What are the best kayaks for wildlife photography?
- Wilderness Systems ATAK 140
- Wilderness Systems ATAK 120
- Wilderness Systems Radar 135
- Jackson Coosa FD Fishing Kayak
- Jackson Mayfly Fishing Kayak
- Jackson Bite Angler Kayak
- Old Town Topwater 106 Fishing Kayak
- Old Town Top Water 120 Fishing Kayak
Fishing kayak’s make the best kayak’s for wildlife photography. They are wide, stable and can carry heavy loads. Above is a list of the kayak’s that I would recommend you consider. Below is a picture of the Wilderness Systems ATAK 140 that I purchased.
Three Must Have’s When Selecting a Photography Kayak
When I selected a photography kayak for my wildlife adventures I had three criteria that were an absolute must have.
1/ Stability: The first priority was stability to prevent tipping so it needed to be wide. This trait is inherent in most of the fishing kayaks so those were the models that I short listed.

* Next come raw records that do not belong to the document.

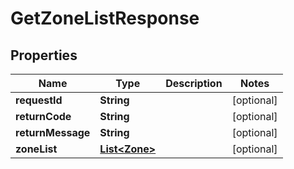 
# GetZoneListResponse

## Properties
Name | Type | Description | Notes
------------ | ------------- | ------------- | -------------
**requestId** | **String** |  |  [optional]
**returnCode** | **String** |  |  [optional]
**returnMessage** | **String** |  |  [optional]
**zoneList** | [**List&lt;Zone&gt;**](Zone.md) |  |  [optional]



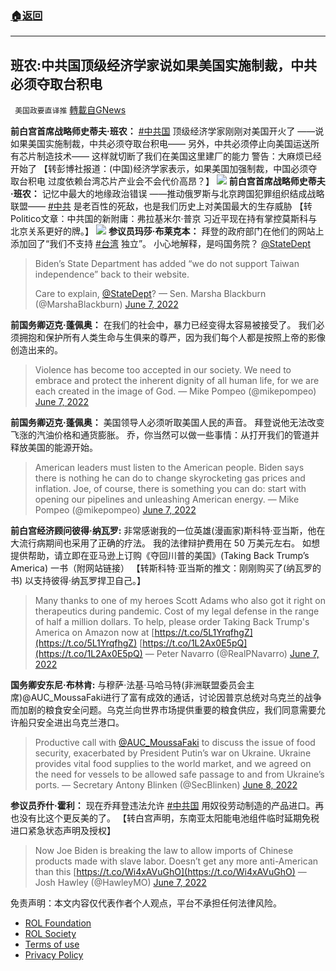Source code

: ###  [:house:返回](README.md)
---


## 班农:中共国顶级经济学家说如果美国实施制裁，中共必须夺取台积电
` 美国政要直译推` [轉載自GNews](https://gnews.org/zh-hans/2683763/)

**前白宫首席战略师史蒂夫·班农：**
[#中共国](https://gettr.com/hashtag/%23%E4%B8%AD%E5%85%B1%E5%9B%BD) 顶级经济学家刚刚对美国开火了 ——说如果美国实施制裁，中共必须夺取台积电—— 另外，中共必须停止向美国运送所有芯片制造技术—— 这样就切断了我们在美国这里建厂的能力 警告：大麻烦已经开始了 【转彭博社报道：(中国)经济学家表示，如果美国加强制裁，中国必须夺取台积电 过度依赖台湾芯片产业会不会代价高昂？】
 ![](https://assets.gnews.org/wp-content/uploads/2022/06/image_1654657264.png) 
**前白宫首席战略师史蒂夫·班农：** 
记忆中最大的地缘政治错误 ——推动俄罗斯与北京跨国犯罪组织结成战略联盟—— [#中共](https://gettr.com/hashtag/%23%E4%B8%AD%E5%85%B1) 是老百性的死敌，也是我们历史上对美国最大的生存威胁 【转Politico文章：中共国的新附庸：弗拉基米尔·普京 习近平现在持有掌控莫斯科与北京关系更好的牌。】
 ![](https://assets.gnews.org/wp-content/uploads/2022/06/image_1654657337.png) 
**参议员玛莎·布莱克本：**
拜登的政府部门在他们的网站上添加回了“我们不支持 [#台湾](https://gettr.com/hashtag/%23%E5%8F%B0%E6%B9%BE) 独立”。 小心地解释，是吗国务院？ [@StateDept](https://gettr.com/user/StateDept)

> Biden’s State Department has added “we do not support Taiwan independence” back to their website.
> 
> Care to explain, [@StateDept](https://twitter.com/StateDept?ref_src=twsrc%5Etfw)?
> — Sen. Marsha Blackburn (@MarshaBlackburn) [June 7, 2022](https://twitter.com/MarshaBlackburn/status/1534148423036854272?ref_src=twsrc%5Etfw)

**前国务卿迈克·蓬佩奥：**
在我们的社会中，暴力已经变得太容易被接受了。 我们必须拥抱和保护所有人类生命与生俱来的尊严，因为我们每个人都是按照上帝的影像创造出来的。

> Violence has become too accepted in our society. We need to embrace and protect the inherent dignity of all human life, for we are each created in the image of God.
> — Mike Pompeo (@mikepompeo) [June 7, 2022](https://twitter.com/mikepompeo/status/1534194017939898371?ref_src=twsrc%5Etfw)

**前国务卿迈克·蓬佩奥：** 
美国领导人必须听取美国人民的声音。 拜登说他无法改变飞涨的汽油价格和通货膨胀。 乔，你当然可以做一些事情：从打开我们的管道并释放美国的能源开始。

> American leaders must listen to the American people. Biden says there is nothing he can do to change skyrocketing gas prices and inflation. Joe, of course, there is something you can do: start with opening our pipelines and unleashing American energy.
> — Mike Pompeo (@mikepompeo) [June 7, 2022](https://twitter.com/mikepompeo/status/1534239265193873408?ref_src=twsrc%5Etfw)

**前白宫经济顾问彼得·纳瓦罗:**
非常感谢我的一位英雄(漫画家)斯科特·亚当斯，他在大流行病期间也采用了正确的疗法。 我的法律辩护费用在 50 万美元左右。 如想提供帮助，请立即在亚马逊上订购《夺回川普的美国》(Taking Back Trump’s America) 一书（附网站链接） 【转斯科特·亚当斯的推文：刚刚购买了(纳瓦罗的书) 以支持彼得·纳瓦罗捍卫自己。】

> Many thanks to one of my heroes Scott Adams who also got it right on therapeutics during pandemic. Cost of my legal defense in the range of half a million dollars. To help, please order Taking Back Trump's America on Amazon now at [https://t.co/5L1YrqfhgZ](https://t.co/5L1YrqfhgZ) [https://t.co/1L2Ax0E5pQ](https://t.co/1L2Ax0E5pQ)
> — Peter Navarro (@RealPNavarro) [June 7, 2022](https://twitter.com/RealPNavarro/status/1534277774835425280?ref_src=twsrc%5Etfw)

**国务卿安东尼·布林肯:**
与穆萨·法基·马哈马特(非洲联盟委员会主席)@AUC\_MoussaFaki进行了富有成效的通话，讨论因普京总统对乌克兰的战争而加剧的粮食安全问题。乌克兰向世界市场提供重要的粮食供应，我们同意需要允许船只安全进出乌克兰港口。

> Productive call with [@AUC\_MoussaFaki](https://twitter.com/AUC_MoussaFaki?ref_src=twsrc%5Etfw) to discuss the issue of food security, exacerbated by President Putin’s war on Ukraine. Ukraine provides vital food supplies to the world market, and we agreed on the need for vessels to be allowed safe passage to and from Ukraine’s ports.
> — Secretary Antony Blinken (@SecBlinken) [June 8, 2022](https://twitter.com/SecBlinken/status/1534327345581936640?ref_src=twsrc%5Etfw)

**参议员乔什·霍利：**
现在乔拜登违法允许 [#中共国](https://gettr.com/hashtag/%23%E4%B8%AD%E5%85%B1%E5%9B%BD) 用奴役劳动制造的产品进口。再也没有比这个更反美的了。 【转白宫声明，东南亚太阳能电池组件临时延期免税进口紧急状态声明及授权】

> Now Joe Biden is breaking the law to allow imports of Chinese products made with slave labor. Doesn’t get any more anti-American than this [https://t.co/Wi4xAVuGhO](https://t.co/Wi4xAVuGhO)
> — Josh Hawley (@HawleyMO) [June 7, 2022](https://twitter.com/HawleyMO/status/1534174472940539904?ref_src=twsrc%5Etfw)

免责声明：本文内容仅代表作者个人观点，平台不承担任何法律风险。
  
- [ROL Foundation](https://rolfoundation.org/)
- [ROL Society](https://rolsociety.org/)
- [Terms of use](https://gnews.org/terms-of-use-3/)
- [Privacy Policy](https://gnews.org/privacy-policy/)
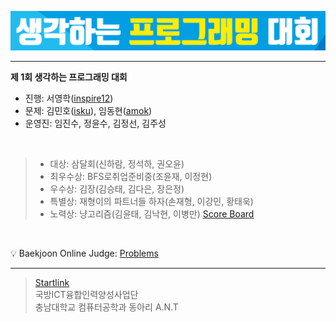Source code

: ![Alt Text](https://github.com/CNU-ANT/1st-Thinking-PC/blob/master/A/img/A1.png)

----------

**제 1회 생각하는 프로그래밍 대회**

- 진행: 서영학([inspire12](https://acmicpc.net/user/inspire12))
- 문제: 김민호([isku](https://acmicpc.net/user/isku)), 임동현([amok](https://acmicpc.net/user/amok))
- 운영진: 임진수, 정윤수, 김정선, 김주성
<br>

> - 대상: 삼달회(신하람, 정석하, 권오윤)
> - 최우수상: BFS로취업준비중(조윤재, 이정현)
> - 우수상: 김장(김승태, 김다은, 장은정)
> - 특별상: 재형이의 파트너들 하자(손재형, 이강민, 황태욱)
> - 노력상: 냥고리즘(김윤태, 김낙현, 이병만)
> [Score Board](https://www.acmicpc.net/contest/board/247)
<br>

:bulb: Baekjoon Online Judge: [Problems](https://www.acmicpc.net/category/detail/1756)

----------

> [Startlink](https://startlink.io/) <br>
> 국방ICT융합인력양성사업단 <br>
> 충남대학교 컴퓨터공학과 동아리 A.N.T <br>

2/ Roomy Cockpit: The second was having a roomy and open cockpit that had enough room for my camera gear while still being able to setup a tripod.
3/ Comfort: The third less obvious requirement was a comfortable seat. I am often in my boat for 5 hours or more at a time and I found the plastic molded seat in my first kayak to be very uncomfortable after just an hour. With the mesh seats provided in the high end fishing kayaks they’re as comfortable as my office chair. I can sit for a 5-6 hour shoot and never have back pain or numb butt.
The fishing kayaks listed above met all three of these requirements so you can feel good about purchasing any of those boats. These are not the only boats to meet the criteria so you may find others you like in your search for the perfect photography kayak.
Yes You Can Stand Up, But Why Would You?
It should come as no surprise that these fishing kayaks are crazy stable. That’s because they were designed with anglers in mind, and those anglers want to stand and cast. If an angler can stand and cast then I think you should feel very secure while seated with your camera gear.
Just for shits and giggles I did throw on my bathing suit after an evening paddle and took it out for a stand up test so I knew what I could get away with. Apologies for the camo, I hope you can see me ok.:)). Long story short, I could easily stand up and keep my balance without the fear of tipping which you can see in the image below.
I’m never going to be standing with my gear in hand but I am hopeful that the image below helps to alleviate any fears you may have had and has you starting to feel just a little bit excited about purchasing a kayak for photography. Are you there yet?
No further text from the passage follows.